Wikipedia's conflict-of-interest policy is the single most common reason agency-built pages end up in the deletion log. Notability gets the headlines, but COI is where the cleanup happens — pages that survived for a year quietly get deleted in the week after an editor is identified as undisclosed paid; account histories link back to companies whose names then appear in public Sockpuppet Investigation case files; and the consequences travel from the specific page to every other contribution the same editor made.
The policy itself is simpler than the surrounding mythology. WP:COI is a behavioural guideline. WP:PAID is a Wikimedia Foundation Terms of Use requirement. Together they say: if you have a financial, personal, or close relationship to a Wikipedia subject, you should not edit the article directly, and if you're being paid to edit, you must disclose it. That's the whole policy. The complexity is in the application — what counts as a relationship, what disclosure actually looks like in practice, and what the cost is of getting it wrong.
This piece covers what the policy says (factually), what disclosure looks like on the surface and underneath, the most common mistakes that get pages burned, and exactly how we comply on every project. The honest framing: we sell Wikipedia work, and we'd rather lose a sale than do an undisclosed project. The reasoning will be clear by the end.
What WP:COI says, in plain English
The conflict-of-interest guideline at WP:COI identifies three categories of relationship that create a conflict: financial (you're paid by, employed by, or have ownership in the subject); personal (the subject is a relative, close friend, or someone you have a personal stake in); and close-relationship (you're a longtime collaborator, frequent contractor, ideological ally, or otherwise so closely involved that your editing wouldn't be independent).
When any of these apply, WP:COI says you should:
- Disclose the relationship publicly — on your editor user page, on the relevant article's talk page, and in edit summaries.
- Refrain from direct edits to the article in question. Instead, propose changes on the article's talk page using
{{request edit}}and let an independent editor implement them. - Recuse entirely from contentious editorial decisions about the subject — disputes, deletion discussions, content reversions.
The paid-editing rule at WP:PAID is stricter and isn't a guideline but a Terms of Use obligation imposed by the Wikimedia Foundation. Any editor receiving compensation for edits — direct payment, employment, contracts — must disclose the employer, the client, and any other beneficial party on each affected article. The disclosure is mandatory; failure to disclose is itself a Terms of Use violation, independent of whether the edits themselves were policy-compliant.
A useful distinction: WP:COI is about behaviour, WP:PAID is about disclosure. A paid editor who discloses correctly and proposes edits through talk-page requests is fully policy-compliant. A paid editor who edits silently violates WP:PAID even if their edits would otherwise have been fine. Disclosure is the structural protection that keeps the rest of the work legitimate.
The three layers of COI in practice
The categorical distinctions get clearer with examples.

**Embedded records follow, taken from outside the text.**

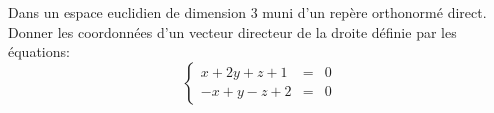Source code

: Dans un espace euclidien de dimension 3 muni d'un rep\`ere orthonorm\'e direct. Donner les coordonn\'ees d'un vecteur directeur de la droite d\'efinie par les \'equations:
\begin{displaymath}
\left\lbrace 
\begin{array}{lcl}
x+2y+z+1 & =&0 \\ 
-x+y-z+2 & =&0
\end{array}
\right. 
\end{displaymath}
\bigskip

Financial COI is the broadest and most common. It covers obvious cases (you're paid by an agency, you're an employee, you're an investor) and less-obvious ones (you're an unpaid contractor, you're paid in equity, you're employed by an affiliate, you're a long-term consultant who hasn't taken money recently but has a renewal coming). The threshold is whether a reasonable observer would expect your editing to be influenced by the financial relationship — and the answer is almost always yes if any compensation is involved, including indirect or deferred.

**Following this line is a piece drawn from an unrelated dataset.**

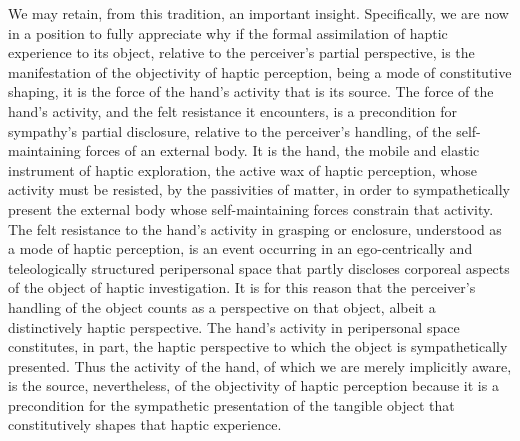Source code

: We may retain, from this tradition, an important insight. Specifically, we are now in a position to fully appreciate why if the formal assimilation of haptic experience to its object, relative to the perceiver's partial perspective, is the manifestation of the objectivity of haptic perception, being a mode of constitutive shaping, it is the force of the hand's activity that is its source. The force of the hand's activity, and the felt resistance it encounters, is a precondition for sympathy's partial disclosure, relative to the perceiver's handling, of the self-maintaining forces of an external body. It is the hand, the mobile and elastic instrument of haptic exploration, the active wax of haptic perception, whose activity must be resisted, by the passivities of matter, in order to sympathetically present the external body whose self-maintaining forces constrain that activity. The felt resistance to the hand's activity in grasping or enclosure, understood as a mode of haptic perception, is an event occurring in an ego-centrically and teleologically structured peripersonal space that partly discloses corporeal aspects of the object of haptic investigation. It is for this reason that the perceiver's handling of the object counts as a perspective on that object, albeit a distinctively haptic perspective. The hand's activity in peripersonal space constitutes, in part, the haptic perspective to which the object is sympathetically presented. Thus the activity of the hand, of which we are merely implicitly aware, is the source, nevertheless, of the objectivity of haptic perception because it is a precondition for the sympathetic presentation of the tangible object that constitutively shapes that haptic experience.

Personal COI covers relationships outside the workplace: family members, romantic partners, close friends, collaborators on unrelated projects, mentors or mentees. The relevant question is whether an outside reader would expect bias. Editing a Wikipedia article about your sister's startup is COI even if you have no financial stake. So is editing the article on a podcast you appear on regularly, an academic department where your spouse teaches, or a company where your university roommate is now CEO.
Close-relationship COI is the catch-all. It covers long-term collaborators, frequent collaborators on unrelated projects, ideological allies, members of organisations you're heavily involved in, and people with whom your professional reputation is intertwined. The classic example: a fan-account editor who's been writing about the same artist for ten years, has never been paid but has built personal relationships with the artist's team, and now can't realistically claim editorial distance. The COI is real even though no money has changed hands.
In every case, the policy response is the same: disclose, recuse from direct edits, propose changes through talk pages. The category determines the disclosure language but not the underlying duty.
What disclosure actually looks like
Disclosure is not a single act. It's three artefacts that have to exist on three different surfaces.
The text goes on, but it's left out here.